The heartbroken family of a young sailor who died in a motorbike smash while on leave have honoured “a wonderful young man who served his country.”
Royal Navy submariner, Christopher Payne, 22, was killed instantly in the crash on the B6179 Derby Road near Coxbench on September 5, after failing to negotiate a bend near the A38 bridge.
Christopher, a marine engineering technician, had just returned home from his post on the HMS Triumph in Plymouth that day.
Fighting back tears, his dad Dean Payne, said: “I am so proud of my son and what he achieved in life. I am proud of the job that his mother Debbie and I did in raising him to turn out to be such a wonderful young man.

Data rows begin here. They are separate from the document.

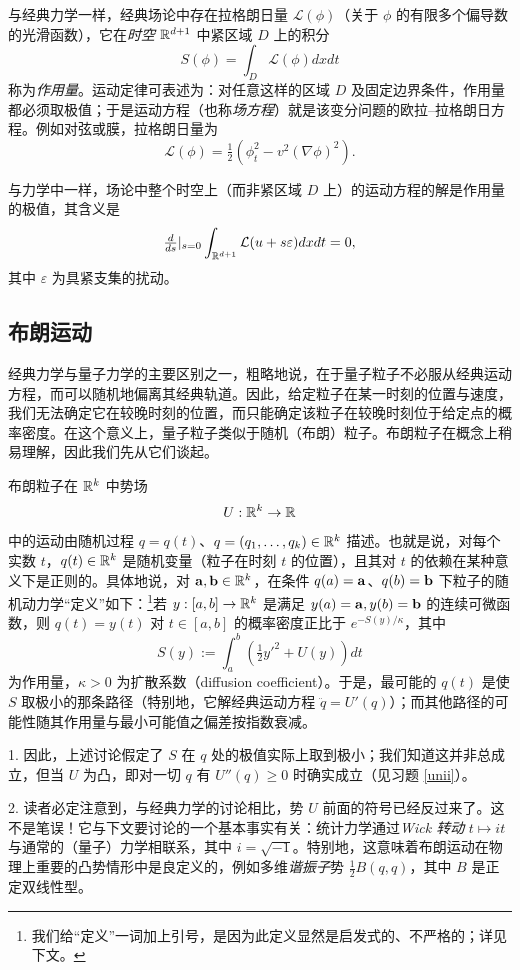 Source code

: 与经典力学一样，经典场论中存在拉格朗日量 ${\mathcal L}(\phi)$（关于 $\phi$ 的有限多个偏导数的光滑函数），它在\emph{时空} $\Bbb R^{d+1}$ 中紧区域 $D$ 上的积分
$$
S(\phi)=\int_{D}{\mathcal L}(\phi)dxdt
$$
称为\emph{作用量}。运动定律可表述为：对任意这样的区域 $D$ 及固定边界条件，作用量都必须取极值；于是运动方程（也称\emph{场方程}）就是该变分问题的欧拉–拉格朗日方程。例如对弦或膜，拉格朗日量为
$$
{\mathcal L}(\phi)=\tfrac{1}{2}(\phi_t^2-v^{2}(\nabla \phi)^2). 
$$

\begin{remark} 与力学中一样，场论中整个时空上（而非紧区域 $D$ 上）的运动方程的解是作用量的极值，其含义是
$$
\tfrac{d}{ds}|_{s=0}\int_{\Bbb R^{d+1}}{\mathcal L}(u+s\varepsilon)dxdt=0,
$$
其中 $\varepsilon$ 为具紧支集的扰动。
\end{remark}

\subsection{布朗运动}

经典力学与量子力学的主要区别之一，粗略地说，在于量子粒子不必服从经典运动方程，而可以随机地偏离其经典轨道。因此，给定粒子在某一时刻的位置与速度，我们无法确定它在较晚时刻的位置，而只能确定该粒子在较晚时刻位于给定点的概率密度。在这个意义上，量子粒子类似于随机（布朗）粒子。布朗粒子在概念上稍易理解，因此我们先从它们谈起。

布朗粒子在 $\Bbb R^k$ 中势场
$$
U:\Bbb R^k\to \Bbb R
$$
中的运动由随机过程 $q=q(t)$、$q=(q_1, \ldots ,q_k)\in \Bbb R^k$ 描述。也就是说，对每个实数 $t$，$q(t)\in \Bbb R^k$ 是随机变量（粒子在时刻 $t$ 的位置），且其对 $t$ 的依赖在某种意义下是正则的。具体地说，对 $\bold a,\bold b\in \Bbb R^k$，在条件 $q(a)=\bold a$、$q(b)=\bold b$ 下粒子的随机动力学“定义”如下：\footnote{我们给“定义”一词加上引号，是因为此定义显然是启发式的、不严格的；详见下文。}若 $y:[a,b]\to \Bbb R^k$ 是满足 $y(a)=\bold a,y(b)=\bold b$ 的连续可微函数，则 $q(t)=y(t)$ 对 $t\in [a,b]$ 的概率密度正比于 $e^{-S(y)/\kappa}$，其中
$$
S(y):=\int_a^b
(\tfrac{1}{2}{y'}^2+U(y))dt
$$
为作用量，$\kappa>0$ 为扩散系数（diffusion coefficient）。于是，最可能的 $q(t)$ 是使 $S$ 取极小的那条路径（特别地，它解经典运动方程 $\ddot{q}=U'(q)$）；而其他路径的可能性随其作用量与最小可能值之偏差按指数衰减。

\begin{remark} 1. 因此，上述讨论假定了 $S$ 在 $q$ 处的极值实际上取到极小；我们知道这并非总成立，但当 $U$ 为凸，即对一切 $q$ 有 $U''(q)\ge 0$ 时确实成立（见习题 \ref{unii}）。

2. 读者必定注意到，与经典力学的讨论相比，势 $U$ 前面的符号已经反过来了。这不是笔误！它与下文要讨论的一个基本事实有关：统计力学通过\emph{Wick 转动} $t\mapsto it$ 与通常的（量子）力学相联系，其中 $i=\sqrt{-1}$。特别地，这意味着布朗运动在物理上重要的凸势情形中是良定义的，例如多维\emph{谐振子}势 $\frac{1}{2}B(q,q)$，其中 $B$ 是正定双线性型。
\end{remark}

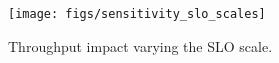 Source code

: \begin{figure}[!t]
    \centering
    \texttt{[image: figs/sensitivity\_slo\_scales]}
    \caption{Throughput impact varying the SLO scale.}
    \vspace{-10pt}
    \label{fig:eval:sensitivity-slo-scale}
\end{figure} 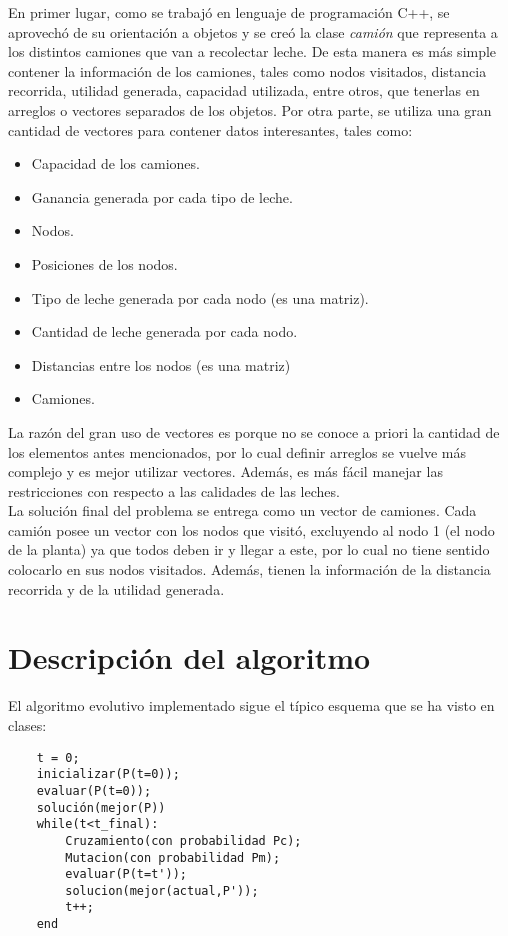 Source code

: \documentclass[letter, 10pt]{article}
\begin{document}
En primer lugar, como se trabajó en lenguaje de programación C++, se aprovechó de su orientación a objetos y se creó la clase \textit{camión} que representa a los distintos camiones que van a recolectar leche. De esta manera es más simple contener la información de los camiones, tales como nodos visitados, distancia recorrida, utilidad generada, capacidad utilizada, entre otros, que tenerlas en arreglos o vectores separados de los objetos. Por otra parte, se utiliza una gran cantidad de vectores para contener datos interesantes, tales como:

\begin{itemize}
    \item Capacidad de los camiones.
    \item Ganancia generada por cada tipo de leche.
    \item Nodos.
    \item Posiciones de los nodos.
    \item Tipo de leche generada por cada nodo (es una matriz).
    \item Cantidad de leche generada por cada nodo.
    \item Distancias entre los nodos (es una matriz)
    \item Camiones.
\end{itemize}

La razón del gran uso de vectores es porque no se conoce a priori la cantidad de los elementos antes mencionados, por lo cual definir arreglos se vuelve más complejo y es mejor utilizar vectores. Además, es más fácil manejar las restricciones con respecto a las calidades de las leches. \\

La solución final del problema se entrega como un vector de camiones. Cada camión posee un vector con los nodos que visitó, excluyendo al nodo 1 (el nodo de la planta) ya que todos deben ir y llegar a este, por lo cual no tiene sentido colocarlo en sus nodos visitados. Además, tienen la información de la distancia recorrida y de la utilidad generada. \\

\section{Descripci\'on del algoritmo}

El algoritmo evolutivo implementado sigue el típico esquema que se ha visto en clases:

\begin{lstlisting}
    t = 0;
    inicializar(P(t=0));
    evaluar(P(t=0));
    solución(mejor(P))
    while(t<t_final):
        Cruzamiento(con probabilidad Pc);
        Mutacion(con probabilidad Pm);
        evaluar(P(t=t'));
        solucion(mejor(actual,P'));
        t++;
    end
\end{lstlisting}
\end{document}
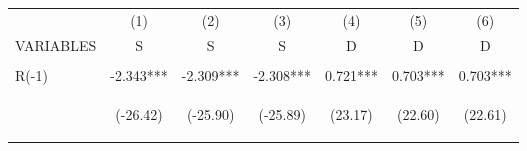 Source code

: \documentclass[]{article}
\begin{document}
\begin{center}
    \begin{tabular}{lcccccc} \hline
                         & (1)                                            & (2)                                            & (3)                                            & (4)                                            & (5)                                            & (6)                                            \\
        VARIABLES        & S                                              & S                                              & S                                              & D                                              & D                                              & D                                              \\ \hline
        \vspace{4pt}     & \begin{footnotesize}\end{footnotesize}         & \begin{footnotesize}\end{footnotesize}         & \begin{footnotesize}\end{footnotesize}         & \begin{footnotesize}\end{footnotesize}         & \begin{footnotesize}\end{footnotesize}         & \begin{footnotesize}\end{footnotesize}         \\
        R(-1)            & -2.343***                                      & -2.309***                                      & -2.308***                                      & 0.721***                                       & 0.703***                                       & 0.703***                                       \\
        \vspace{4pt}     & \begin{footnotesize}(-26.42)\end{footnotesize} & \begin{footnotesize}(-25.90)\end{footnotesize} & \begin{footnotesize}(-25.89)\end{footnotesize} & \begin{footnotesize}(23.17)\end{footnotesize}  & \begin{footnotesize}(22.60)\end{footnotesize}  & \begin{footnotesize}(22.61)\end{footnotesize}  \\

\end{tabular}
\end{center}
\end{document}
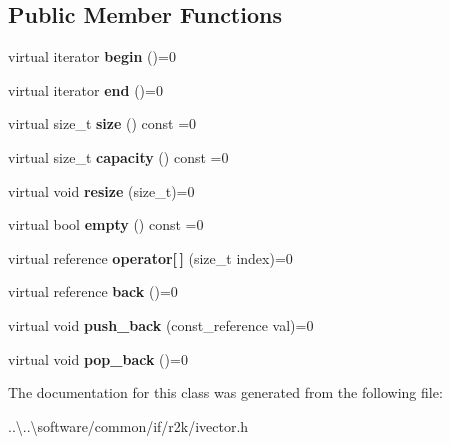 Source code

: \subsection*{Public Member Functions}
\begin{DoxyCompactItemize}
\item 
\mbox{\label{classr2k_1_1ivector_aa12c372c0503ee0f44686552673ef196}} 
virtual iterator {\bfseries begin} ()=0
\item 
\mbox{\label{classr2k_1_1ivector_a3f135257b47c1be208937eda8e28c2fc}} 
virtual iterator {\bfseries end} ()=0
\item 
\mbox{\label{classr2k_1_1ivector_a6b3b9b7efad8ae22e7e66105622fcb7f}} 
virtual size\+\_\+t {\bfseries size} () const =0
\item 
\mbox{\label{classr2k_1_1ivector_afed775f0a705c51683bc01a0b28f5f84}} 
virtual size\+\_\+t {\bfseries capacity} () const =0
\item 
\mbox{\label{classr2k_1_1ivector_aacd84b901da083ef9967da23085841d8}} 
virtual void {\bfseries resize} (size\+\_\+t)=0
\item 
\mbox{\label{classr2k_1_1ivector_a9254e80c621114b589a990f8c76e930a}} 
virtual bool {\bfseries empty} () const =0
\item 
\mbox{\label{classr2k_1_1ivector_a2f260ae445e62901bef166d2ba02d88d}} 
virtual reference {\bfseries operator\mbox{[}$\,$\mbox{]}} (size\+\_\+t index)=0
\item 
\mbox{\label{classr2k_1_1ivector_ae4cafbfcdd7dae88a7fab06e26ecb470}} 
virtual reference {\bfseries back} ()=0
\item 
\mbox{\label{classr2k_1_1ivector_aab84081f12ca539f11ae5027e9441882}} 
virtual void {\bfseries push\+\_\+back} (const\+\_\+reference val)=0
\item 
\mbox{\label{classr2k_1_1ivector_ab4565993d539642c5ae4cef03fd096a3}} 
virtual void {\bfseries pop\+\_\+back} ()=0
\end{DoxyCompactItemize}


The documentation for this class was generated from the following file\+:\begin{DoxyCompactItemize}
\item 
..\textbackslash{}..\textbackslash{}software/common/if/r2k/ivector.\+h\end{DoxyCompactItemize}
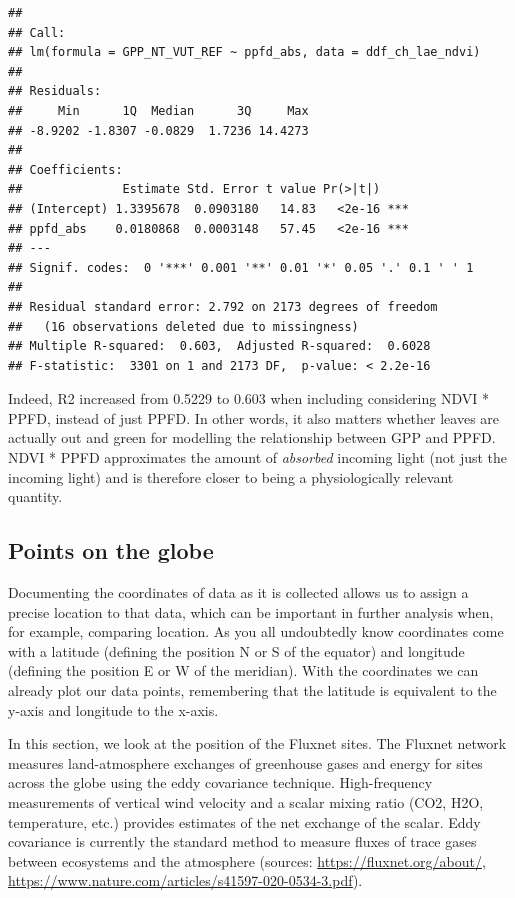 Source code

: \documentclass[
]{book}
\begin{document}
\begin{verbatim}
## 
## Call:
## lm(formula = GPP_NT_VUT_REF ~ ppfd_abs, data = ddf_ch_lae_ndvi)
## 
## Residuals:
##     Min      1Q  Median      3Q     Max 
## -8.9202 -1.8307 -0.0829  1.7236 14.4273 
## 
## Coefficients:
##              Estimate Std. Error t value Pr(>|t|)    
## (Intercept) 1.3395678  0.0903180   14.83   <2e-16 ***
## ppfd_abs    0.0180868  0.0003148   57.45   <2e-16 ***
## ---
## Signif. codes:  0 '***' 0.001 '**' 0.01 '*' 0.05 '.' 0.1 ' ' 1
## 
## Residual standard error: 2.792 on 2173 degrees of freedom
##   (16 observations deleted due to missingness)
## Multiple R-squared:  0.603,  Adjusted R-squared:  0.6028 
## F-statistic:  3301 on 1 and 2173 DF,  p-value: < 2.2e-16
\end{verbatim}

Indeed, R2 increased from 0.5229 to 0.603 when including considering NDVI * PPFD, instead of just PPFD. In other words, it also matters whether leaves are actually out and green for modelling the relationship between GPP and PPFD. NDVI * PPFD approximates the amount of \emph{absorbed} incoming light (not just the incoming light) and is therefore closer to being a physiologically relevant quantity.

\hypertarget{points-on-the-globe}{%
\subsection{Points on the globe}\label{points-on-the-globe}}

Documenting the coordinates of data as it is collected allows us to assign a precise location to that data, which can be important in further analysis when, for example, comparing location. As you all undoubtedly know coordinates come with a latitude (defining the position N or S of the equator) and longitude (defining the position E or W of the meridian). With the coordinates we can already plot our data points, remembering that the latitude is equivalent to the y-axis and longitude to the x-axis.

In this section, we look at the position of the Fluxnet sites. The Fluxnet network measures land-atmosphere exchanges of greenhouse gases and energy for sites across the globe using the eddy covariance technique. High-frequency measurements of vertical wind velocity and a scalar mixing ratio (CO2, H2O, temperature, etc.) provides estimates of the net exchange of the scalar. Eddy covariance is currently the standard method to measure fluxes of trace gases between ecosystems and the atmosphere (sources:
\url{https://fluxnet.org/about/}, \url{https://www.nature.com/articles/s41597-020-0534-3.pdf}).
\end{document}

“He served his country and would have gone on to serve his country many times more.”
Hundreds of mourners descended on Brimington Crematorium last Thursday to pay tributes to Christopher – known as Max to his fellow sailors – as he was honoured with a full military funeral.
Amongst them were more than 60 members of the Royal Navy who were able to attend en masse because of a fault with the submarine that delayed their launch.
His uncle, Keith Lee, said: “He was very well thought of. They are a close knit family on the HMS Triumph. They have lost one of their own just as much as us.”
He described his nephew – a lifelong Spireite – as a typical teenager with a cheeky grin, who always looked out for his younger sister, Danielle, 19.
“He was very protective of her” said Keith. “She is absolutely devastated. She has lost her right arm.”
Dean added: “From the moment she was born he looked after her and he was still looking after her until he died.”
Christopher, who was born in Spital and divided his time between Brimington and Holbrook while on leave, will be remembered by a signed Chesterfield FC shirt donated by the club, to hang in the HMS Triumph.
Chesterfield FC Community Trust director John Croot: “It was an honour to hand over a signed shirt to Christopher Payne’s colleagues from HMS Triumph. It is nice to think that the shirt, once it is framed and hung up on a wall aboard the submarine, will provide them with a permanent reminder of Christopher.”
Chris Brownley, fellow submariner, said: “A lot of the lads are finding it quite hard without him, and we are all finding it hard to concentrate.
“He always had a smile on his face, always a cheeky grin. He was one of the nicest people I have ever met. He would always help out.”